An AP is considered to have a short refractory period and carry an increased risk for sudden cardiac death if one of three criteria is met: antegrade 1:1 conduction down to 250 ms during incremental atrial pacing; APERP ≤ 250 ms; or the shortest R-R interval during atrial fibrillation ≤ 250 ms. However, the optimal cut-off for a short and potentially dangerous refractory period is debatable and a range between 220 and 270 ms has been proposed [3,4,5, 8, 12]. In our study, 23% of asymptomatic patients had APERP ≤ 250 ms and 31% of them had inducible tachycardias. These findings agree with prior smaller studies that report that approximately 20% of asymptomatic patients demonstrate a rapid ventricular rate during AF induced during EPS [13,14,15]. The results suggest that asymptomatic preexcitation may be associated with short APERP and that invasive EPS could be considered selectively if non-invasive testing (ECG, exercise testing, and ambulatory ECG monitoring) is unhelpful (class IIa). Presently, there is an overall class IIa recommendation for EPS in individuals with asymptomatic preexcitation [9]. Our results definitely corroborate this recommendation and even provide arguments for a stronger recommendation, since a randomized trial would be problematic for ethical reasons.

We have the strategy to offer invasive EPS in patients with asymptomatic preexcitation referred to our centres. Our concern has been and still is that even asymptomatic preexcitation might be dangerous and pose a risk for sudden cardiac death, which is very difficult to estimate. Furthermore, an ablation is successful in ≥ 95% of cases, and there is a risk for major complications in considerably less than 1% of ablation attempts applying radiofrequency; however, the risk related to an invasive EPS alone is far less than 1% [16]. If an invasive risk assessment shows low probability for a life-threatening event and the AP is located mid-septal close to the AV-node, the procedure can always be stopped or an attempt to cryo-ablation be made. The results of this study provide support to continue with this strategy.

5 Limitations

This retrospective study used data collected over a long period during which indications for invasive EPS have changed in our institutions, although not for the last 15 years.
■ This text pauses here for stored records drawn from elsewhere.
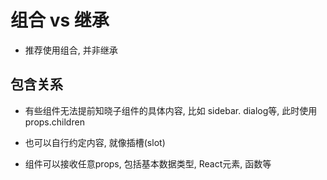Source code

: # 组合 vs 继承
- 推荐使用组合, 并非继承


## 包含关系
- 有些组件无法提前知晓子组件的具体内容, 比如 sidebar. dialog等, 此时使用 props.children
- 也可以自行约定内容, 就像插槽(slot)

- 组件可以接收任意props, 包括基本数据类型, React元素, 函数等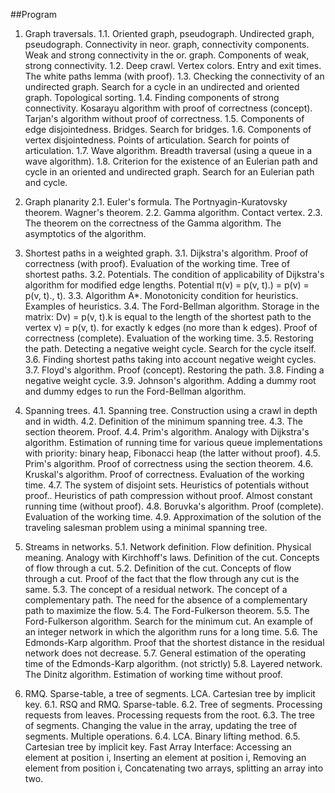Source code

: ##Program
1. Graph traversals.
1.1. Oriented graph, pseudograph.  Undirected graph, pseudograph.  Connectivity in neor.  graph, connectivity components. Weak and strong connectivity in the or. graph.  Components of weak, strong connectivity. 
1.2. Deep crawl.  Vertex colors.  Entry and exit times.  The white paths lemma (with proof). 
1.3. Checking the connectivity of an undirected graph.  Search for a cycle in an undirected and oriented graph.  Topological sorting.
1.4. Finding components of strong connectivity.  Kosarayu algorithm with proof of correctness (concept).  Tarjan's algorithm without proof of correctness. 
1.5. Components of edge disjointedness.  Bridges.  Search for bridges. 
1.6. Components of vertex disjointedness.  Points of articulation.  Search for points of articulation. 
1.7. Wave algorithm.  Breadth traversal (using a queue in a wave algorithm). 
1.8. Criterion for the existence of an Eulerian path and cycle in an oriented and undirected graph.  Search for an Eulerian path and cycle.

2. Graph planarity 
2.1. Euler's formula. The Portnyagin-Kuratovsky theorem. Wagner's theorem.
2.2. Gamma algorithm. Contact vertex.
2.3. The theorem on the correctness of the Gamma algorithm. The asymptotics of the algorithm. 

3. Shortest paths in a weighted graph.
3.1. Dijkstra's algorithm.  Proof of correctness (with proof). Evaluation of the working time.  Tree of shortest paths. 
3.2. Potentials.  The condition of applicability of Dijkstra's algorithm for modified edge lengths.  Potential π(v) = p(v, t).) = p(v) = p(v, t)., t). 
3.3. Algorithm A*.  Monotonicity condition for heuristics.  Examples of heuristics.
3.4. The Ford-Bellman algorithm.  Storage in the matrix: Dv) = p(v, t).k is equal to the length of the shortest path to the vertex v) = p(v, t). for exactly k edges (no more than k edges). Proof of correctness (complete).  Evaluation of the working time. 
3.5. Restoring the path.  Detecting a negative weight cycle.  Search for the cycle itself. 
3.6. Finding shortest paths taking into account negative weight cycles. 
3.7. Floyd's algorithm.  Proof (concept).  Restoring the path. 
3.8. Finding a negative weight cycle. 
3.9. Johnson's algorithm.  Adding a dummy root and dummy edges to run the Ford-Bellman algorithm.

4. Spanning trees.
4.1. Spanning tree.  Construction using a crawl in depth and in width. 
4.2. Definition of the minimum spanning tree. 
4.3. The section theorem.  Proof. 
4.4. Prim's algorithm.  Analogy with Dijkstra's algorithm.  Estimation of running time for various queue implementations with priority: binary heap, Fibonacci heap (the latter without proof). 
4.5. Prim's algorithm.  Proof of correctness using the section theorem. 
4.6. Kruskal's algorithm.  Proof of correctness.  Evaluation of the working time. 
4.7. The system of disjoint sets.  Heuristics of potentials without proof..  Heuristics of path compression without proof.  Almost constant running time (without proof). 
4.8. Boruvka's algorithm.  Proof (complete).  Evaluation of the working time. 
4.9. Approximation of the solution of the traveling salesman problem using a minimal spanning tree.

5. Streams in networks.
5.1. Network definition.  Flow definition.  Physical meaning.  Analogy with Kirchhoff's laws.  Definition of the cut.  Concepts of flow through a cut. 
5.2. Definition of the cut.  Concepts of flow through a cut.  Proof of the fact that the flow through any cut is the same. 
5.3. The concept of a residual network.  The concept of a complementary path.  The need for the absence of a complementary path to maximize the flow. 
5.4. The Ford-Fulkerson theorem. 
5.5. The Ford-Fulkerson algorithm.  Search for the minimum cut.  An example of an integer network in which the algorithm runs for a long time. 
5.6. The Edmonds-Karp algorithm.  Proof that the shortest distance in the residual network does not decrease. 
5.7. General estimation of the operating time of the Edmonds-Karp algorithm.  (not strictly)
5.8. Layered network.  The Dinitz algorithm.  Estimation of working time without proof.

6.	RMQ.  Sparse-table, a tree of segments.  LCA. Cartesian tree by implicit key. 
6.1. RSQ and RMQ. Sparse-table.
6.2. Tree of segments.  Processing requests from leaves.  Processing requests from the root. 
6.3. The tree of segments.  Changing the value in the array, updating the tree of segments. Multiple operations. 
6.4.	LCA. Binary lifting method. 
6.5. Cartesian tree by implicit key.  Fast Array Interface:  Accessing an element at position i, Inserting an element at position i, Removing an element from position i, Concatenating two arrays, splitting an array into two.
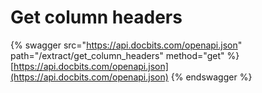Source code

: # Get column headers

{% swagger src="https://api.docbits.com/openapi.json" path="/extract/get_column_headers" method="get" %}
[https://api.docbits.com/openapi.json](https://api.docbits.com/openapi.json)
{% endswagger %}

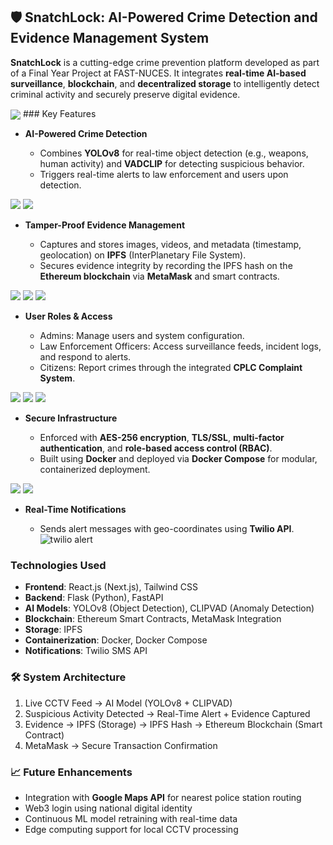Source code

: ## 🛡️ SnatchLock: AI-Powered Crime Detection and Evidence Management System

**SnatchLock** is a cutting-edge crime prevention platform developed as part of a Final Year Project at FAST-NUCES. It integrates **real-time AI-based surveillance**, **blockchain**, and **decentralized storage** to intelligently detect criminal activity and securely preserve digital evidence.

<img src="https://github.com/user-attachments/assets/aecd194a-f6f7-4117-aa13-73155020b5d5" align="center"/>
### Key Features

* **AI-Powered Crime Detection**

  * Combines **YOLOv8** for real-time object detection (e.g., weapons, human activity) and **VADCLIP** for detecting suspicious behavior.
  * Triggers real-time alerts to law enforcement and users upon detection.

 <img src="https://github.com/user-attachments/assets/4134f55f-03f0-4a0d-abd7-753a184460d6"  />
 <img src="https://github.com/user-attachments/assets/65d04060-57a6-4ae0-9f3a-391f95c7d714"  />

* **Tamper-Proof Evidence Management**

  * Captures and stores images, videos, and metadata (timestamp, geolocation) on **IPFS** (InterPlanetary File System).
  * Secures evidence integrity by recording the IPFS hash on the **Ethereum blockchain** via **MetaMask** and smart contracts.
    
<img src="https://github.com/user-attachments/assets/e336ab5f-929f-4faa-bd7e-39b5bbfb582e"  />
<img src="https://github.com/user-attachments/assets/c5acb742-3c86-4ef8-98c2-9bbddd15e253"  />
<img src="https://github.com/user-attachments/assets/e51b983a-cb6f-4964-8fff-97cdc3277529"  />
  
* **User Roles & Access**

  * Admins: Manage users and system configuration.
  * Law Enforcement Officers: Access surveillance feeds, incident logs, and respond to alerts.
  * Citizens: Report crimes through the integrated **CPLC Complaint System**.


<img src="https://github.com/user-attachments/assets/8c8b62ff-5280-47ec-a5ec-a781462309fd" />
<img src="https://github.com/user-attachments/assets/9e393e57-e272-43f3-9c6f-48d1db1f4fb3" />
<img src="https://github.com/user-attachments/assets/916b5775-ec48-410d-8804-76d21e49457e"  />


* **Secure Infrastructure**

  * Enforced with **AES-256 encryption**, **TLS/SSL**, **multi-factor authentication**, and **role-based access control (RBAC)**.
  * Built using **Docker** and deployed via **Docker Compose** for modular, containerized deployment.
    
<img src="https://github.com/user-attachments/assets/12d12a7c-264e-4962-9d63-a41fbba35701"  />
<img src="https://github.com/user-attachments/assets/528f6c90-e640-495c-88c2-0acdd1b14090"  />

* **Real-Time Notifications**

  * Sends alert messages with geo-coordinates using **Twilio API**.
![twilio alert](https://github.com/user-attachments/assets/0682300f-64fe-4889-91b7-4a857d54a770)


###  Technologies Used

* **Frontend**: React.js (Next.js), Tailwind CSS
* **Backend**: Flask (Python), FastAPI
* **AI Models**: YOLOv8 (Object Detection), CLIPVAD (Anomaly Detection)
* **Blockchain**: Ethereum Smart Contracts, MetaMask Integration
* **Storage**: IPFS
* **Containerization**: Docker, Docker Compose
* **Notifications**: Twilio SMS API
  
### 🛠 System Architecture

1. Live CCTV Feed → AI Model (YOLOv8 + CLIPVAD)
2. Suspicious Activity Detected → Real-Time Alert + Evidence Captured
3. Evidence → IPFS (Storage) → IPFS Hash → Ethereum Blockchain (Smart Contract)
4. MetaMask → Secure Transaction Confirmation

### 📈 Future Enhancements

* Integration with **Google Maps API** for nearest police station routing
* Web3 login using national digital identity
* Continuous ML model retraining with real-time data
* Edge computing support for local CCTV processing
The APERP, a dynamic variable affected by autonomic tone and adrenergic drugs, was determined under basal conditions. Therefore, the proportion of potentially dangerous pathways could be underestimated. Presently, we test AP properties during isoprenaline infusion as part of the protocol when assessment during basal conditions does not show potentially dangerous AP properties [17].

6 Conclusion

The current study reports on the common finding of a short APERP in asymptomatic and symptomatic patients with pre-excitation which highlights the limitations of the currently utilized invasive parameters for predicting rare potentially life-threatening arrhythmias. The results of this study support the present guideline recommendation (IIa) to carefully consider invasive risk assessment in select patients with asymptomatic pre-excitation.